Por que tocamos nesse assunto quando muitos parecem deslumbrar-se com uma presença tímida de negros, nenhuma mulher, no primeiro escalão do Governo do Estado mais negro do Brasil, de apenas três nomes numa constelação de habilidades administrativas, políticas e intelectuais. Alguns até mandarão parabéns ao governo, e nós nessa insistência em tratar do tema da segurança publica.
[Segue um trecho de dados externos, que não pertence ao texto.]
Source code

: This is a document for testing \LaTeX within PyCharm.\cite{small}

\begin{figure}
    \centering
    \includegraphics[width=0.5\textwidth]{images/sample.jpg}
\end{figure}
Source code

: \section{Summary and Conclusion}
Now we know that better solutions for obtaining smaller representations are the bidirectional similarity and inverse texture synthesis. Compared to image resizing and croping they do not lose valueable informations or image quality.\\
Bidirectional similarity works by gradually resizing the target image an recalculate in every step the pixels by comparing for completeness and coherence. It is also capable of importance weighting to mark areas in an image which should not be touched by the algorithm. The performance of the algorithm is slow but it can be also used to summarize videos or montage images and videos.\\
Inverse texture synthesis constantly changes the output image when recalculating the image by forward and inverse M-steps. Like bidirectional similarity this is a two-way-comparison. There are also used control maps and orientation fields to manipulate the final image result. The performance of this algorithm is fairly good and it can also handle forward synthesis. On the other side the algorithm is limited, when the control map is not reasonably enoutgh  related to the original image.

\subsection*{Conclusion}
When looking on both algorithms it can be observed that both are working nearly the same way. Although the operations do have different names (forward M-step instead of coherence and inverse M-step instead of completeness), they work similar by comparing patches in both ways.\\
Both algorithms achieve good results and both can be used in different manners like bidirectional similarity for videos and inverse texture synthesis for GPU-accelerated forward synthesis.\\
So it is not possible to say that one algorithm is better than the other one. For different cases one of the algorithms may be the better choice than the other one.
Tocamos nesse assunto por que temos a responsabilidade política de falar que existe um processo de genocídio em curso patrocinado pelo Estado e que precisamos todos, Governo e Movimento Social, parar a matança. Que o Estado não pode colocar uma força armada e autorizada nas ruas para nos combater e abater como se fôssemos baratas.
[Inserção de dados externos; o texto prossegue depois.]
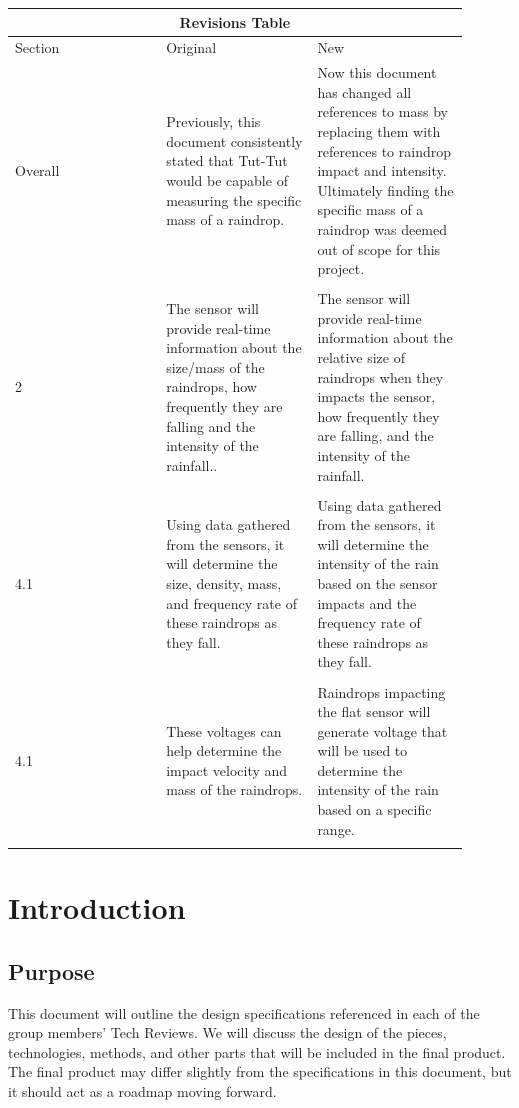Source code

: \documentclass[letterpaper,10pt,draftclsnofoot,onecolumn]{article}
\begin{document}
\tableofcontents
\begin{center}
\begin{tabular}{ |p{0.3\linewidth}|p{0.3\linewidth}|p{0.3\linewidth}| }
\hline
\multicolumn{3}{|c|}{Revisions Table} \\
\hline
Section & Original & New \\
\hline
Overall &
Previously, this document consistently stated that Tut-Tut would be capable of measuring the specific mass of a raindrop. &
Now this document has changed all references to mass by replacing them with references to raindrop impact and intensity. Ultimately finding the specific mass of a raindrop was deemed out of scope for this project. \\
 && \\
2 &
The sensor will provide real-time information about the size/mass of the raindrops, how frequently they are falling and the intensity of the rainfall.. &
The sensor will provide real-time information about the relative size of raindrops when they impacts the sensor, how frequently they are falling, and the intensity of the rainfall. \\
 && \\
4.1 &
Using data gathered from the sensors, it will determine the size, density, mass, and frequency rate of these raindrops as they fall. &
Using data gathered from the sensors, it will determine the intensity of the rain based on the sensor impacts and the frequency rate of these raindrops as they fall.  \\
 && \\
4.1 &
These voltages can help determine the impact velocity and mass of the raindrops. &
Raindrops impacting the flat sensor will generate voltage that will be used to determine the intensity of the rain based on a specific range. \\
 && \\
\hline
\end{tabular}
\end{center}
\pagebreak

\section{Introduction}
\subsection{Purpose}
This document will outline the design specifications referenced in each of the group members' Tech Reviews. We will discuss the design of the pieces, technologies, methods, and other parts that will be included in the final product. The final product may differ slightly from the specifications in this document, but it should act as a roadmap moving forward.
\end{document}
A presença da polícia nas comunidades de maioria negra compara-se à presença da Gestapo ou SS nos guetos de Varsóvia sob ocupação nazista. O requinte é esse: Nazista.
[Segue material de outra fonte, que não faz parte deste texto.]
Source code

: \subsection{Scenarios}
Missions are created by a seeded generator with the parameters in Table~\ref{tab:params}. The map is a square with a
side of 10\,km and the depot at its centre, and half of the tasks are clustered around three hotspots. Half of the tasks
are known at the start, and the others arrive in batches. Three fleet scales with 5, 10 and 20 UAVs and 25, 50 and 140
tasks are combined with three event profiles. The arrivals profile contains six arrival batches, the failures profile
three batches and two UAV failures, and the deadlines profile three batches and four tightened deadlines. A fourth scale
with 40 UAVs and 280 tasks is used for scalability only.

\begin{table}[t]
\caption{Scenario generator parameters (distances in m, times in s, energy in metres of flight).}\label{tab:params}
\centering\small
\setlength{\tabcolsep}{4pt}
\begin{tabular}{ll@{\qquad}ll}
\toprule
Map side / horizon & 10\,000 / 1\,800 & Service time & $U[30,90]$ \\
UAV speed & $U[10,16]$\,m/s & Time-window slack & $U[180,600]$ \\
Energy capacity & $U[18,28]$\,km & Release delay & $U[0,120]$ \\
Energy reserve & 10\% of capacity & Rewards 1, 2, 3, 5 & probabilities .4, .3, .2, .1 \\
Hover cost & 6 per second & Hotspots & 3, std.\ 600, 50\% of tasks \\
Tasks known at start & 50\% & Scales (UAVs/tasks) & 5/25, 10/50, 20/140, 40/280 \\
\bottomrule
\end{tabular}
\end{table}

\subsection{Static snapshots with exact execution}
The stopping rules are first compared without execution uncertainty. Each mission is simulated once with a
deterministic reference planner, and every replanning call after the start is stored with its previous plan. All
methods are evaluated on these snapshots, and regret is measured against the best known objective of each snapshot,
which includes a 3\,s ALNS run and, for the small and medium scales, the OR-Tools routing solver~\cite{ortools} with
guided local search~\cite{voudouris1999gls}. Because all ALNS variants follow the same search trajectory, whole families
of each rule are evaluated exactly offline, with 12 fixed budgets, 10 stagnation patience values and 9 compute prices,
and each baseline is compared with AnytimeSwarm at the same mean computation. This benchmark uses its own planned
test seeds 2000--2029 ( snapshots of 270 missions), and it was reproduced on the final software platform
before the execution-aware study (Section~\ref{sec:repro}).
Nos porões dos distritos policiais o caos abre suas feridas e fede: prisões arbitrárias, celas superlotadas, péssimas condições de higiene, investigações baseadas em tortura e ameaças como elemento de prova. Grupos de extermínio que circulam com o aval da polícia, quando não é o próprio policial fazendo um bico, matando, fazendo faxina étnica nos guetos baianos a cada corpo apresentado ao dono do armazém. Tudo cruel desumano e degradante.
As entidades dos chamados direitos humanos em silêncio observam, de seu panóptico embaçado e de suas torres de dados pesquisados entre nossos prantos, a contagem dos corpos retro mencionados, corpos pretos… As ONGS dos direitos humanos não choram, tabulam o cadáver para o próximo relatório da financiadora. Nós não reivindicamos nenhuma política de Direitos Humanos universalista para estancar o sangue que jorra de nossas comunidades, temos provas concretas de que se trata de um problema estrutural que direciona todo aparato do Estado para nos enfraquecer e destruir: trata-se de racismo.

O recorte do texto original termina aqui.